→ **ACTION ITEM**:
Would you please write out only the lines running from the top of the listing through the one holding "AsistDoc funciona de", exactly, with both ends kept and pictures left out?
* * * *
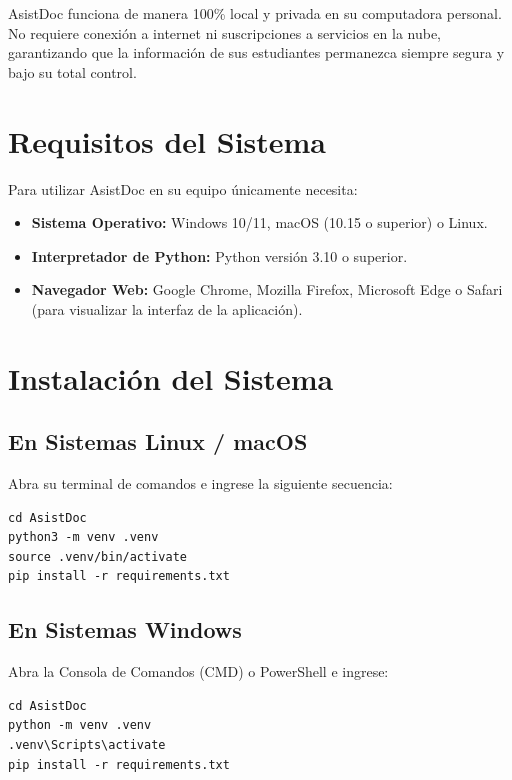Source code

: \documentclass[12pt,a4paper]{article}
\begin{document}
AsistDoc funciona de manera 100\% local y privada en su computadora personal. No requiere conexión a internet ni suscripciones a servicios en la nube, garantizando que la información de sus estudiantes permanezca siempre segura y bajo su total control.

\section{Requisitos del Sistema}
Para utilizar AsistDoc en su equipo únicamente necesita:
\begin{itemize}
    \item \textbf{Sistema Operativo:} Windows 10/11, macOS (10.15 o superior) o Linux.
    \item \textbf{Interpretador de Python:} Python versión 3.10 o superior.
    \item \textbf{Navegador Web:} Google Chrome, Mozilla Firefox, Microsoft Edge o Safari (para visualizar la interfaz de la aplicación).
\end{itemize}

\section{Instalación del Sistema}

\subsection{En Sistemas Linux / macOS}
Abra su terminal de comandos e ingrese la siguiente secuencia:
\begin{verbatim}
cd AsistDoc
python3 -m venv .venv
source .venv/bin/activate
pip install -r requirements.txt
\end{verbatim}

\subsection{En Sistemas Windows}
Abra la Consola de Comandos (CMD) o PowerShell e ingrese:
\begin{verbatim}
cd AsistDoc
python -m venv .venv
.venv\Scripts\activate
pip install -r requirements.txt
\end{verbatim}
\end{document}
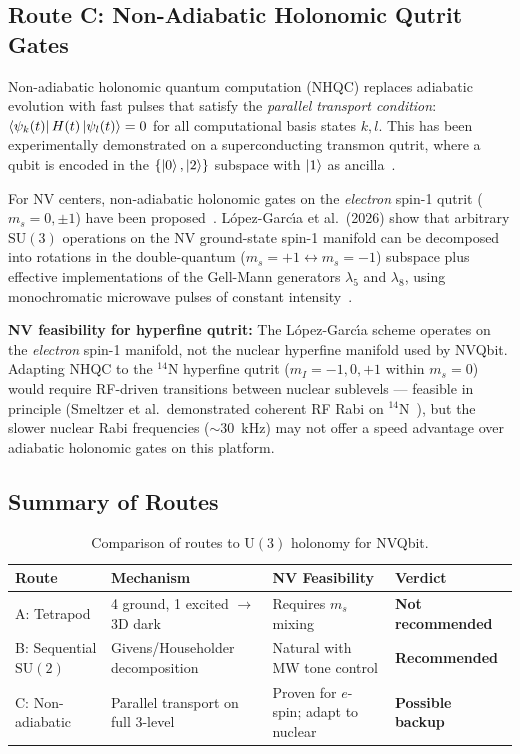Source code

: \documentclass[11pt,letterpaper]{article}
\newcommand{\SU}{\mathrm{SU}}
\newcommand{\UU}{\mathrm{U}}
\begin{document}
\subsection{Route C: Non-Adiabatic Holonomic Qutrit Gates}
\label{sec:nonadiabatic}

Non-adiabatic holonomic quantum computation (NHQC) replaces adiabatic evolution with
fast pulses that satisfy the \emph{parallel transport condition}: $\bra{\psi_k(t)}
H(t) \ket{\psi_l(t)} = 0$ for all computational basis states $k, l$. This has been
experimentally demonstrated on a superconducting transmon qutrit, where a qubit is
encoded in the $\{\ket{0}, \ket{2}\}$ subspace with $\ket{1}$ as
ancilla~\cite{Abdumalikov2013,Zhang2019}.

For NV centers, non-adiabatic holonomic gates on the \emph{electron} spin-1 qutrit
($m_s = 0, \pm 1$) have been proposed~\cite{LopezGarcia2026}. L\'{o}pez-Garc\'{\i}a
et al.\ (2026) show that arbitrary $\SU(3)$ operations on the NV ground-state spin-1
manifold can be decomposed into rotations in the double-quantum ($m_s = +1 \leftrightarrow
m_s = -1$) subspace plus effective implementations of the Gell-Mann generators $\lambda_5$
and $\lambda_8$, using monochromatic microwave pulses of constant
intensity~\cite{LopezGarcia2026}.

\textbf{NV feasibility for hyperfine qutrit:} The L\'{o}pez-Garc\'{\i}a scheme operates
on the \emph{electron} spin-1 manifold, not the nuclear hyperfine manifold used by NVQbit.
Adapting NHQC to the $^{14}$N hyperfine qutrit ($m_I = -1, 0, +1$ within $m_s = 0$)
would require RF-driven transitions between nuclear sublevels --- feasible in principle
(Smeltzer et al.\ demonstrated coherent RF Rabi on $^{14}$N~\cite{Smeltzer2009}), but
the slower nuclear Rabi frequencies ($\sim 30$~kHz) %
may not offer a speed advantage over adiabatic holonomic gates on this platform.

\subsection{Summary of Routes}

\begin{table}[h]
\centering
\caption{Comparison of routes to $\UU(3)$ holonomy for NVQbit.}
\label{tab:routes}
\begin{tabular}{@{}llll@{}}
\toprule
\textbf{Route} & \textbf{Mechanism} & \textbf{NV Feasibility} & \textbf{Verdict} \\
\midrule
A: Tetrapod & 4 ground, 1 excited $\to$ 3D dark & Requires $m_s$ mixing & \textbf{Not recommended} \\
B: Sequential $\SU(2)$ & Givens/Householder decomposition & Natural with MW tone control & \textbf{Recommended} \\
C: Non-adiabatic & Parallel transport on full 3-level & Proven for $e$-spin; adapt to nuclear & \textbf{Possible backup} \\
\bottomrule
\end{tabular}
\end{table}
\end{document}
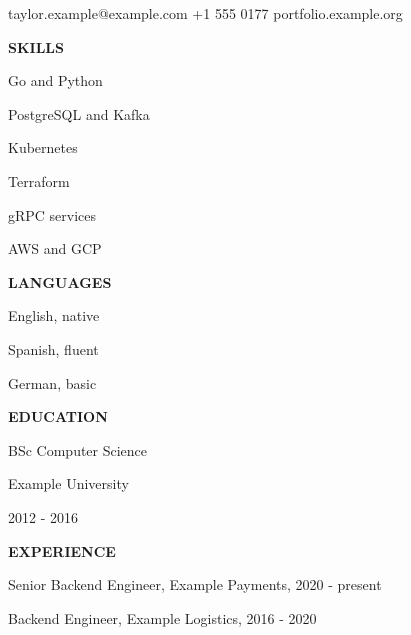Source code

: \documentclass[10pt]{article}
\begin{document}
{\LARGE \Person}\par taylor.example@example.com \quad +1 555 0177 \quad portfolio.example.org\par\bigskip
\begin{minipage}[t]{0.3\textwidth}
\textbf{SKILLS}\par Go and Python\par PostgreSQL and Kafka\par Kubernetes\par Terraform\par gRPC services\par AWS and GCP\par\medskip
\textbf{LANGUAGES}\par English, native\par Spanish, fluent\par German, basic\par\medskip
\textbf{EDUCATION}\par BSc Computer Science\par Example University\par 2012 - 2016\par
\end{minipage}\hfill
\begin{minipage}[t]{0.64\textwidth}
\textbf{EXPERIENCE}\par
Senior Backend Engineer, Example Payments, 2020 - present\par
\JobA\par \JobB\par \JobC\par\medskip
Backend Engineer, Example Logistics, 2016 - 2020\par
\JobB\par \JobA\par
\end{minipage}
\end{document}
* * * *
→ **YOUR SOLUTION**:
Source code

: \documentclass[12pt,a4paper]{article}
\begin{document}
AsistDoc funciona de manera 100\% local y privada en su computadora personal. No requiere conexión a internet ni suscripciones a servicios en la nube, garantizando que la información de sus estudiantes permanezca siempre segura y bajo su total control.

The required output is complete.